The 2020 Double 11 Global Shopping Festival has come and gone, but the exploration of technology will never stop. Each year’s Double 11 is not only a carnival for shopaholics but also a big test for personnel working with data. It is a stage for testing the technical level and innovation practices of the Alibaba Cloud Database Technology Team.


Every year, the Double 11 Global Shopping Festival is a touchstone for AnalyticDB for MySQL, a cloud-native data warehouse. This year, AnalyticDB entered more core transaction procedures in the Alibaba Digital Economy and fully supported Double 11. It also fully embraced Cloud-Native technologies, built ultimate elasticity, reduced costs, and provided technical benefits. A variety of enterprise-level features have been released to provide users with a cost-effective cloud-native data warehouse in a timely manner.

AnalyticDB: Cloud-Native Data Warehouse

AnalyticDB is a next-generation cloud-native data warehouse that supports high-concurrency and low-latency queries. It is highly compatible with the MySQL protocol and the SQL: 2003 Syntax Standard. It provides instant multi-dimensional analysis and business exploration for large amounts of data. It also helps quickly build a cloud data warehouse for enterprises to realize online data value.

AnalyticDB can be used in all data warehouse scenarios, including report querying, online analysis, real-time data warehouses, and extract, transform, load (ETL) operations. AnalyticDB is compatible with MySQL and traditional data warehouse ecosystems with a low threshold for use.
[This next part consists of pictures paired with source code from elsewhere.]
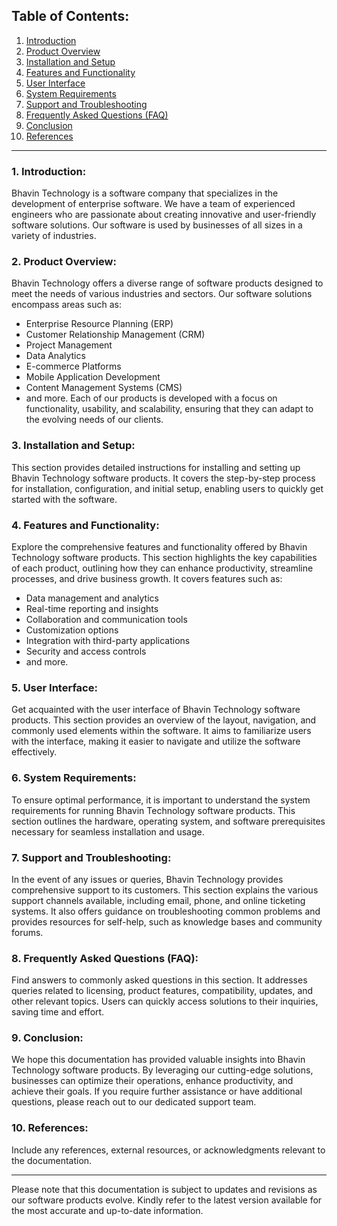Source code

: ## Table of Contents:
1. [Introduction](#1-introduction)
2. [Product Overview](#2-product-overview)
3. [Installation and Setup](#3-installation-and-setup)
4. [Features and Functionality](#4-features-and-functionality)
5. [User Interface](#5-user-interface)
6. [System Requirements](#6-system-requirements)
7. [Support and Troubleshooting](#7-support-and-troubleshooting)
8. [Frequently Asked Questions (FAQ)](#8-frequently-asked-questions-faq)
9. [Conclusion](#9-conclusion)
10. [References](#10-references)

---

### 1. Introduction:
Bhavin Technology is a software company that specializes in the development of enterprise software. We have a team of experienced engineers who are passionate about creating innovative and user-friendly software solutions. Our software is used by businesses of all sizes in a variety of industries.

### 2. Product Overview:
Bhavin Technology offers a diverse range of software products designed to meet the needs of various industries and sectors. Our software solutions encompass areas such as:
- Enterprise Resource Planning (ERP)
- Customer Relationship Management (CRM)
- Project Management
- Data Analytics
- E-commerce Platforms
- Mobile Application Development
- Content Management Systems (CMS)
- and more.
Each of our products is developed with a focus on functionality, usability, and scalability, ensuring that they can adapt to the evolving needs of our clients.

### 3. Installation and Setup:
This section provides detailed instructions for installing and setting up Bhavin Technology software products. It covers the step-by-step process for installation, configuration, and initial setup, enabling users to quickly get started with the software.

### 4. Features and Functionality:
Explore the comprehensive features and functionality offered by Bhavin Technology software products. This section highlights the key capabilities of each product, outlining how they can enhance productivity, streamline processes, and drive business growth. It covers features such as:
- Data management and analytics
- Real-time reporting and insights
- Collaboration and communication tools
- Customization options
- Integration with third-party applications
- Security and access controls
- and more.

### 5. User Interface:
Get acquainted with the user interface of Bhavin Technology software products. This section provides an overview of the layout, navigation, and commonly used elements within the software. It aims to familiarize users with the interface, making it easier to navigate and utilize the software effectively.

### 6. System Requirements:
To ensure optimal performance, it is important to understand the system requirements for running Bhavin Technology software products. This section outlines the hardware, operating system, and software prerequisites necessary for seamless installation and usage.

### 7. Support and Troubleshooting:
In the event of any issues or queries, Bhavin Technology provides comprehensive support to its customers. This section explains the various support channels available, including email, phone, and online ticketing systems. It also offers guidance on troubleshooting common problems and provides resources for self-help, such as knowledge bases and community forums.

### 8. Frequently Asked Questions (FAQ):
Find answers to commonly asked questions in this section. It addresses queries related to licensing, product features, compatibility, updates, and other relevant topics. Users can quickly access solutions to their inquiries, saving time and effort.

### 9. Conclusion:
We hope this documentation has provided valuable insights into Bhavin Technology software products. By leveraging our cutting-edge solutions, businesses can optimize their operations, enhance productivity, and achieve their goals. If you require further assistance or have additional questions, please reach out to our dedicated support team.

### 10. References:
Include any references, external resources, or acknowledgments relevant to the documentation.

---

Please note that this documentation is subject to updates and revisions as our software products evolve. Kindly refer to the latest version available for the most accurate and up-to-date information.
AnalyticDB Fully Supports Double 11

During the 2020 Double 11 Global Shopping Festival, AnalyticDB supported most of the business units in the Alibaba Digital Economy. Cainiao, the new retail supply chain, Data Technology (DT) product series, databank, business consultants, Renqunbao, Damo Academy Xiaomi, AE data, Hema Fresh, Tmall marketing platform, and many other major businesses benefited from AnalyticDB. Stable performance was achieved in many scenarios of the core transaction procedure, such as the high-concurrency online querying and complex real-time analysis. Various indicators hit a new record on November 11. The peak TPS written in AnalyticDB on that day reached 214 million. Through the online-offline unification architecture, the number of online ETL operations and real-time query jobs reached 174,571 per second. Tasks imported and exported by offline ETL operations reached 570,267, and the size of real-time data processed reached 7.7 trillion rows.
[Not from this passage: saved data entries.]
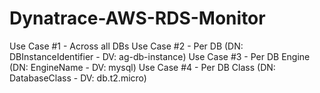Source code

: # Dynatrace-AWS-RDS-Monitor

Use Case #1 - Across all DBs
Use Case #2 - Per DB (DN: DBInstanceIdentifier - DV: ag-db-instance)
Use Case #3 - Per DB Engine (DN: EngineName - DV: mysql)
Use Case #4 - Per DB Class (DN: DatabaseClass - DV: db.t2.micro)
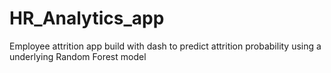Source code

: # HR_Analytics_app
Employee attrition app build with dash to predict attrition probability using a underlying Random Forest model
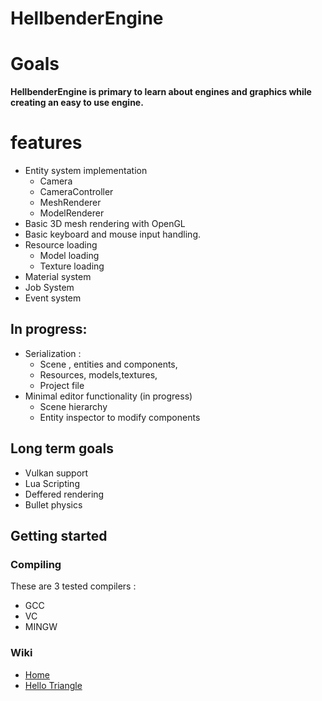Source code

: # HellbenderEngine


# Goals 
**HellbenderEngine is primary to learn about engines and graphics while creating an easy to use engine.**

# features
- Entity system implementation
	- Camera
	- CameraController
	- MeshRenderer
	- ModelRenderer
- Basic 3D mesh rendering with OpenGL
- Basic keyboard and mouse input handling.
- Resource loading
	 - Model loading
	 - Texture loading
- Material system
- Job System
- Event system
	
## In progress:
 - Serialization :
	 - Scene , entities and components,
	 - Resources, models,textures,
	 - Project file
 - Minimal editor functionality (in progress)
	 - Scene hierarchy
	 - Entity inspector to modify components

## Long term goals

 - Vulkan support
 - Lua Scripting
 - Deffered rendering
 - Bullet physics

## Getting started
### Compiling
These are 3 tested compilers : 
- GCC
- VC
- MINGW

### Wiki
- [Home](https://github.com/Goutch/HellbenderEngine/wiki) 
- [Hello Triangle](https://github.com/Goutch/HellbenderEngine/wiki/Hello-triangle)
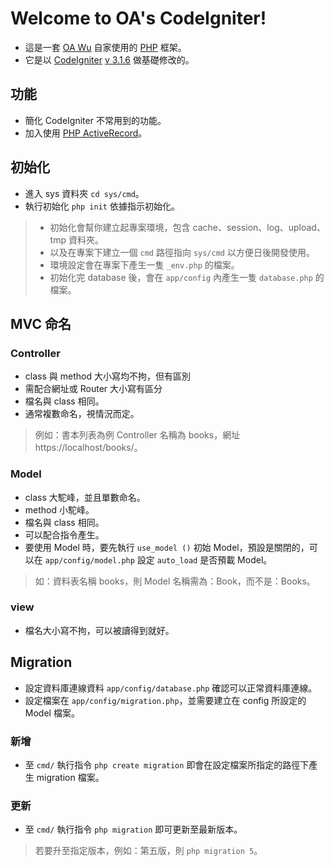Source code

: # Welcome to OA's CodeIgniter!
* 這是一套 [OA Wu](https://www.ioa.tw/) 自家使用的 [PHP](http://php.net/) 框架。
* 它是以 [CodeIgniter](https://www.codeigniter.com/) [v 3.1.6](https://codeload.github.com/bcit-ci/CodeIgniter/zip/3.1.6) 做基礎修改的。

## 功能
* 簡化 CodeIgniter 不常用到的功能。
* 加入使用 [PHP ActiveRecord](http://www.phpactiverecord.org/)。

## 初始化
* 進入 sys 資料夾 `cd sys/cmd`。
* 執行初始化 `php init` 依據指示初始化。

> * 初始化會幫你建立起專案環境，包含 cache、session、log、upload、tmp 資料夾。  
> * 以及在專案下建立一個 `cmd` 路徑指向 `sys/cmd` 以方便日後開發使用。
> * 環境設定會在專案下產生一隻 `_env.php` 的檔案。  
> * 初始化完 database 後，會在 `app/config` 內產生一隻 `database.php` 的檔案。

## MVC 命名
### Controller
* class 與 method 大小寫均不拘，但有區別
* 需配合網址或 Router 大小寫有區分
* 檔名與 class 相同。
* 通常複數命名，視情況而定。

> 例如：書本列表為例 Controller 名稱為 books，網址 https://localhost/books/。

### Model
* class 大駝峰，並且單數命名。
* method 小駝峰。
* 檔名與 class 相同。
* 可以配合指令產生。
* 要使用 Model 時，要先執行 `use_model ()` 初始 Model，預設是關閉的，可以在 `app/config/model.php` 設定 `auto_load` 是否預載 Model。

> 如：資料表名稱 books，則 Model 名稱需為：Book，而不是：Books。

### view 
* 檔名大小寫不拘，可以被讀得到就好。

## Migration
* 設定資料庫連線資料 `app/config/database.php` 確認可以正常資料庫連線。
* 設定檔案在 `app/config/migration.php`，並需要建立在 config 所設定的 Model 檔案。

### 新增
* 至 `cmd/` 執行指令 `php create migration` 即會在設定檔案所指定的路徑下產生 migration 檔案。

### 更新
* 至 `cmd/` 執行指令 `php migration` 即可更新至最新版本。

> 若要升至指定版本，例如：第五版，則 `php migration 5`。
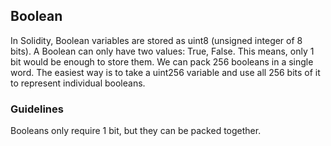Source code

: ## Boolean

In Solidity, Boolean variables are stored as uint8 (unsigned integer of 8 bits). A Boolean can only have two values: True, False. This means, only 1 bit would be enough to store them. We can pack 256 booleans in a single word. The easiest way is to take a uint256 variable and use all 256 bits of it to represent individual booleans.

### Guidelines

Booleans only require 1 bit, but they can be packed together.
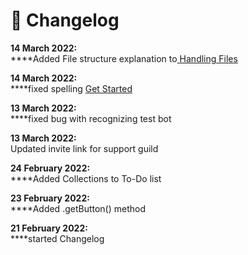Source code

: # 📄 Changelog

**14 March 2022:**\
****Added File structure explanation to[ Handling Files](broken-reference)

**14 March 2022:**\
****fixed spelling [Get Started](../get-started.md)

**13 March 2022:**\
****fixed bug with recognizing test bot

**13 March 2022:**\
Updated invite link for support guild

**24 February 2022:**\
****Added Collections to To-Do list

**23 February 2022:**\
****Added .getButton() method

**21 February 2022:**\
****started Changelog
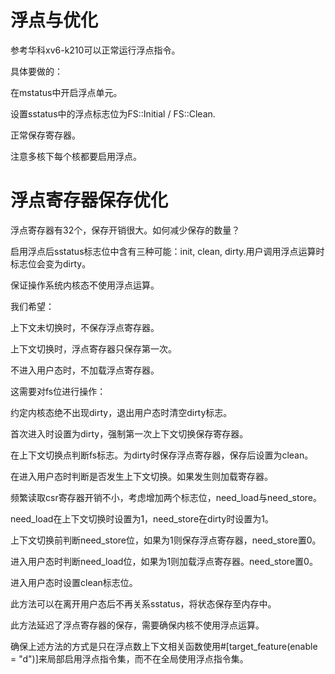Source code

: # 浮点与优化

参考华科xv6-k210可以正常运行浮点指令。

具体要做的：

在mstatus中开启浮点单元。

设置sstatus中的浮点标志位为FS::Initial / FS::Clean.

正常保存寄存器。

注意多核下每个核都要启用浮点。

# 浮点寄存器保存优化

浮点寄存器有32个，保存开销很大。如何减少保存的数量？

启用浮点后sstatus标志位中含有三种可能：init, clean, dirty.用户调用浮点运算时标志位会变为dirty。

保证操作系统内核态不使用浮点运算。

我们希望：

上下文未切换时，不保存浮点寄存器。

上下文切换时，浮点寄存器只保存第一次。

不进入用户态时，不加载浮点寄存器。



这需要对fs位进行操作：

约定内核态绝不出现dirty，退出用户态时清空dirty标志。

首次进入时设置为dirty，强制第一次上下文切换保存寄存器。

在上下文切换点判断fs标志。为dirty时保存浮点寄存器，保存后设置为clean。

在进入用户态时判断是否发生上下文切换。如果发生则加载寄存器。



频繁读取csr寄存器开销不小，考虑增加两个标志位，need_load与need_store。

need_load在上下文切换时设置为1，need_store在dirty时设置为1。

上下文切换前判断need_store位，如果为1则保存浮点寄存器，need_store置0。

进入用户态时判断need_load位，如果为1则加载浮点寄存器。need_store置0。

进入用户态时设置clean标志位。

此方法可以在离开用户态后不再关系sstatus，将状态保存至内存中。

此方法延迟了浮点寄存器的保存，需要确保内核不使用浮点运算。

确保上述方法的方式是只在浮点数上下文相关函数使用#[target_feature(enable = "d")]来局部启用浮点指令集，而不在全局使用浮点指令集。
During the 2020 Double 11 Global Shopping Festival, AnalyticDB supported core services of enterprises, such as Jushuitan, 4PX EXPRESS, and EMS, on the public cloud. On the private cloud, it supported various services of China Post Group. AnalyticDB provided ETL for data processing, real-time online analysis, core reports, big screens, and monitoring for these enterprises. It also provided stable offline and online data services for tens of thousands of merchants and tens of millions of consumers.

The Challenges of AnalyticDB

To achieve amazing progress during the 2020 Double 11 Global Shopping Festival, AnalyticDB faced many challenges, mainly shown in the following aspects:

1. Alibaba Group’s Core Transaction Procedure

AnalyticDB officially entered Alibaba Group’s core transaction procedure and dealt with the buyer analysis library, which is the core transaction business of the Group. This poses high requirements for AnalyticDB’s real-time high-concurrency writing and online search capabilities. There were more than 60 billion orders during the 2020 Double 11 Global Shopping Festival. The peak of balance paying between 00:00 and 00:30 on November 1 was 5 million TPS, which was 100 times higher than usual conditions. The 95th percentile RT of Query was within 10 ms.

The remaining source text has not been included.